YOUR INSTRUCTIONS:
Nothing but a number should be given: the count of lines in the data that include the string "images".

====

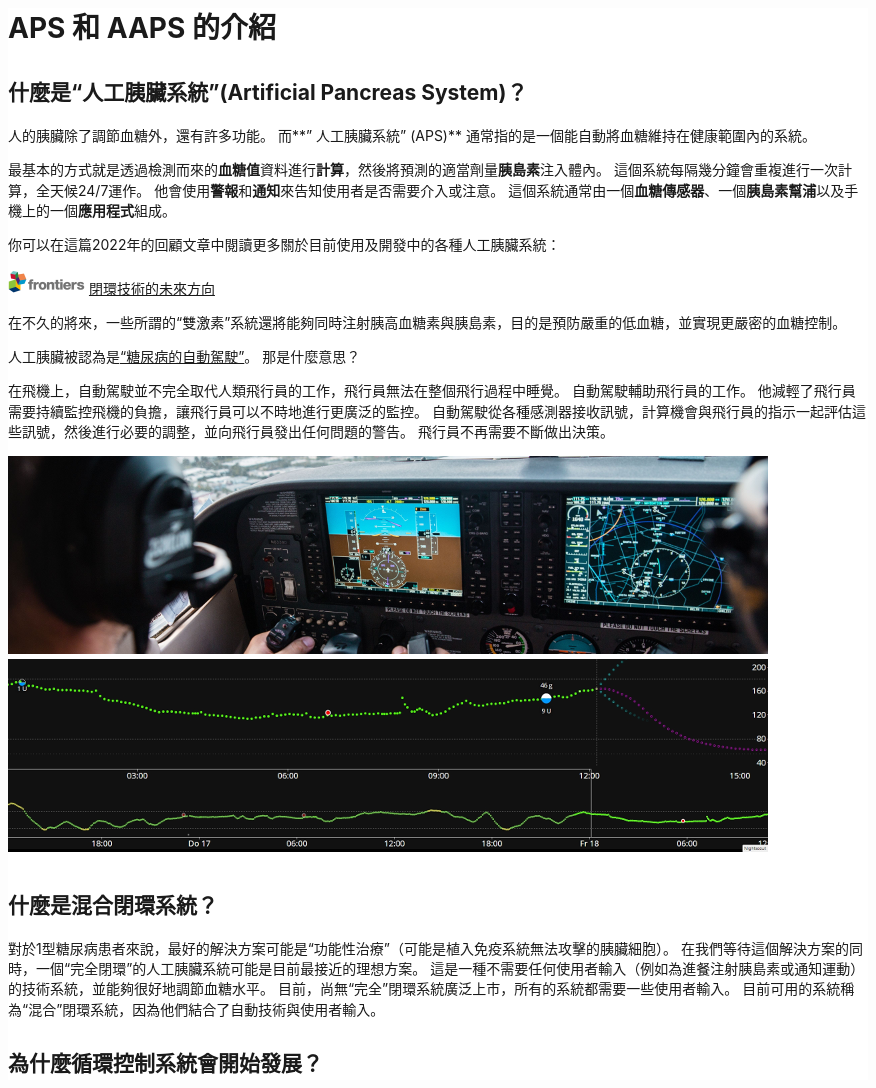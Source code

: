 # APS 和 AAPS 的介紹

## 什麼是“人工胰臟系統”(Artificial Pancreas System)？

人的胰臟除了調節血糖外，還有許多功能。 而**” 人工胰臟系統” (APS)** 通常指的是一個能自動將血糖維持在健康範圍內的系統。

最基本的方式就是透過檢測而來的**血糖值**資料進行**計算**，然後將預測的適當劑量**胰島素**注入體內。 這個系統每隔幾分鐘會重複進行一次計算，全天候24/7運作。 他會使用**警報**和**通知**來告知使用者是否需要介入或注意。 這個系統通常由一個**血糖傳感器**、一個**胰島素幫浦**以及手機上的一個**應用程式**組成。

你可以在這篇2022年的回顧文章中閱讀更多關於目前使用及開發中的各種人工胰臟系統：

![前言](./images/FRONTIERS_Logo_Grey_RGB.png) [閉環技術的未來方向](https://www.frontiersin.org/articles/10.3389/fendo.2022.919942/full#:~:text=Fully%20closed%2Dloop%20systems%2C%20unlike,user%20input%20for%20mealtime%20boluses)

在不久的將來，一些所謂的“雙激素”系統還將能夠同時注射胰高血糖素與胰島素，目的是預防嚴重的低血糖，並實現更嚴密的血糖控制。

人工胰臟被認為是[“糖尿病的自動駕駛”](https://www.artificialpancreasbook.com/)。 那是什麼意思？

在飛機上，自動駕駛並不完全取代人類飛行員的工作，飛行員無法在整個飛行過程中睡覺。 自動駕駛輔助飛行員的工作。 他減輕了飛行員需要持續監控飛機的負擔，讓飛行員可以不時地進行更廣泛的監控。 自動駕駛從各種感測器接收訊號，計算機會與飛行員的指示一起評估這些訊號，然後進行必要的調整，並向飛行員發出任何問題的警告。 飛行員不再需要不斷做出決策。

![圖片](./images/autopilot.png)

## 什麼是混合閉環系統？

對於1型糖尿病患者來說，最好的解決方案可能是“功能性治療”（可能是植入免疫系統無法攻擊的胰臟細胞）。 在我們等待這個解決方案的同時，一個“完全閉環”的人工胰臟系統可能是目前最接近的理想方案。 這是一種不需要任何使用者輸入（例如為進餐注射胰島素或通知運動）的技術系統，並能夠很好地調節血糖水平。 目前，尚無“完全”閉環系統廣泛上市，所有的系統都需要一些使用者輸入。 目前可用的系統稱為“混合”閉環系統，因為他們結合了自動技術與使用者輸入。

## 為什麼循環控制系統會開始發展？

====

OUTPUT OF THE EXERCISE:
2